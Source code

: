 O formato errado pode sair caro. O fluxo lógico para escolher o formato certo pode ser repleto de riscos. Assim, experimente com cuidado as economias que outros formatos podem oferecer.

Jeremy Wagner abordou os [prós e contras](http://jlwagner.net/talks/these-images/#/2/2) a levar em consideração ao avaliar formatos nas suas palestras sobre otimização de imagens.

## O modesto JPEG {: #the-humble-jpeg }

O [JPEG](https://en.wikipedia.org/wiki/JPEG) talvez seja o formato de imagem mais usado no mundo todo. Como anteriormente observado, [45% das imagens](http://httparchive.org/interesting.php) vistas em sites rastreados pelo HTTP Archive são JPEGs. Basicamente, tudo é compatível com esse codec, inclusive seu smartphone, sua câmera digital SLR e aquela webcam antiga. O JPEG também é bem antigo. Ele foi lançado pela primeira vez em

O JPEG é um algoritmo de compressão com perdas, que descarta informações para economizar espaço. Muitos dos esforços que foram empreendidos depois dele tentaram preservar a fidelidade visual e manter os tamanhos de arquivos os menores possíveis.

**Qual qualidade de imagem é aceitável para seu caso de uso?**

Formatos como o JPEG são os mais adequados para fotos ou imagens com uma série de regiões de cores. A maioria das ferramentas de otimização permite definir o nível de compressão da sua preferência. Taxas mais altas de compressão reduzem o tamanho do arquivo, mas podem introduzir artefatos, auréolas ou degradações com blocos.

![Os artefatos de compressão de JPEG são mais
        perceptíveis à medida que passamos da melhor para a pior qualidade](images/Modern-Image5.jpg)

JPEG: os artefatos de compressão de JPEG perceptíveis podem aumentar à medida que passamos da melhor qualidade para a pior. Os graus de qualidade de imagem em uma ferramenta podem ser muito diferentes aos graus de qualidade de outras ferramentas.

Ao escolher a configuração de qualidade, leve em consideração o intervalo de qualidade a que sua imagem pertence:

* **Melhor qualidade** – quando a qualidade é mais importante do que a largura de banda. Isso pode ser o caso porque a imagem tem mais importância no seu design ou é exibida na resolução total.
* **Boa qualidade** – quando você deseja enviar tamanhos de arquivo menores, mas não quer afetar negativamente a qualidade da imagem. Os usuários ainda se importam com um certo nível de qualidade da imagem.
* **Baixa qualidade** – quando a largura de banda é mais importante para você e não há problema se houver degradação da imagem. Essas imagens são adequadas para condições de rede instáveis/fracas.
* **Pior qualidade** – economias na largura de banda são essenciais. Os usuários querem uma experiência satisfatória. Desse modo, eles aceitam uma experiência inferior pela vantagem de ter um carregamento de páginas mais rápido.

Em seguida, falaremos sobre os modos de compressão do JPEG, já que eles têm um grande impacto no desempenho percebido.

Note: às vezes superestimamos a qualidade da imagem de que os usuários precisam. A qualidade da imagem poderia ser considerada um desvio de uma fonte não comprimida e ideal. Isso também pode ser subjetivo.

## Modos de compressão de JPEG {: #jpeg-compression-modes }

•••

**What you will do**
Repeat exactly the lines of the listing above, from the one with "Ao escolher a" down to the one with "na resolução total."; both of those lines belong in the range.

**Final answer**
Ao escolher a configuração de qualidade, leve em consideração o intervalo de qualidade a que sua imagem pertence:

* **Melhor qualidade** – quando a qualidade é mais importante do que a largura de banda. Isso pode ser o caso porque a imagem tem mais importância no seu design ou é exibida na resolução total.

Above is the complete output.